That said, investing during a bear market is not as straightforward as investing during a bull market. If you’re thinking of buying stocks in the current bear market, there’s one thing you should know.

Beware of bear traps

It’s no secret that in a bear market, the general trend of the stock market is down. What many investors don’t realise, however, is that stocks don’t fall in a straight line. Every now and then, the stock market will bounce a little (as selling activity temporarily weakens), before resuming its downward trend. This ‘false reversal’ pattern is called a ‘bear trap’, and it can be dangerous for investors.

The reason bear traps are dangerous is that they lure investors back into the market at higher prices, right before the next down-leg of the bear market. Stocks rise a little, and investors think the worst is over. As fear is replaced by greed, they scramble to get back into the market. Then, the market suddenly takes another dive and those who bought at higher prices get crushed.

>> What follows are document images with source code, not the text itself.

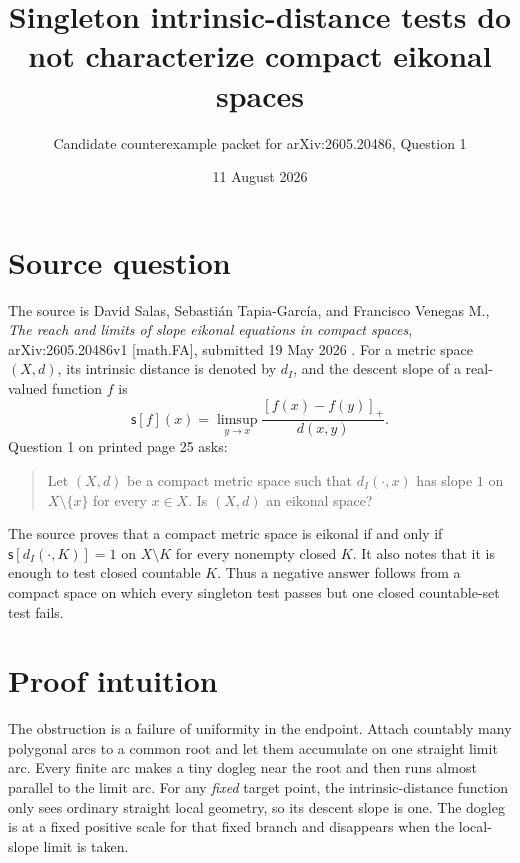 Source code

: \documentclass[11pt]{article}
\title{Singleton intrinsic-distance tests do not characterize compact eikonal spaces}
\author{Candidate counterexample packet for arXiv:2605.20486, Question 1}
\date{11 August 2026}
\newcommand{\slope}{\mathsf{s}}
\begin{document}
\maketitle

\begin{center}
\end{center}

\section{Source question}

The source is David Salas, Sebasti\'an Tapia-Garc\'ia, and Francisco Venegas M.,
\emph{The reach and limits of slope eikonal equations in compact spaces},
arXiv:2605.20486v1 [math.FA], submitted 19 May 2026 \cite{source}.
For a metric space $(X,d)$, its intrinsic distance is denoted by $d_I$, and the
descent slope of a real-valued function $f$ is
\[
  \slope[f](x)=\limsup_{y\to x}
  \frac{[f(x)-f(y)]_+}{d(x,y)}.
\]
Question 1 on printed page 25 asks:

\begin{quote}
Let $(X,d)$ be a compact metric space such that $d_I(\cdot,x)$ has slope $1$
on $X\setminus\{x\}$ for every $x\in X$. Is $(X,d)$ an eikonal space?
\end{quote}

The source proves that a compact metric space is eikonal if and only if
$\slope[d_I(\cdot,K)]=1$ on $X\setminus K$ for every nonempty closed $K$.
It also notes that it is enough to test closed countable $K$. Thus a negative
answer follows from a compact space on which every singleton test passes but
one closed countable-set test fails.

\section{Proof intuition}

The obstruction is a failure of uniformity in the endpoint. Attach countably
many polygonal arcs to a common root and let them accumulate on one straight
limit arc. Every finite arc makes a tiny dogleg near the root and then runs
almost parallel to the limit arc. For any \emph{fixed} target point, the
intrinsic-distance function only sees ordinary straight local geometry, so
its descent slope is one. The dogleg is at a fixed positive scale for that
fixed branch and disappears when the local-slope limit is taken.
\end{document}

This is summed up well by AJ Bell’s investment director Russ Mould, who said recently: “Analysis of the four previous downturns in 1987, 1998, 2000 – 2003 and 2007 – 2009 show that those bear markets were actually littered with sharp rallies which cruelly turned out to be nothing more than bear traps for the unwary, who were tempted into a ‘buy-on-the-dip’ strategy, only to quickly find themselves in trouble.”

FTSE 100 bear trap?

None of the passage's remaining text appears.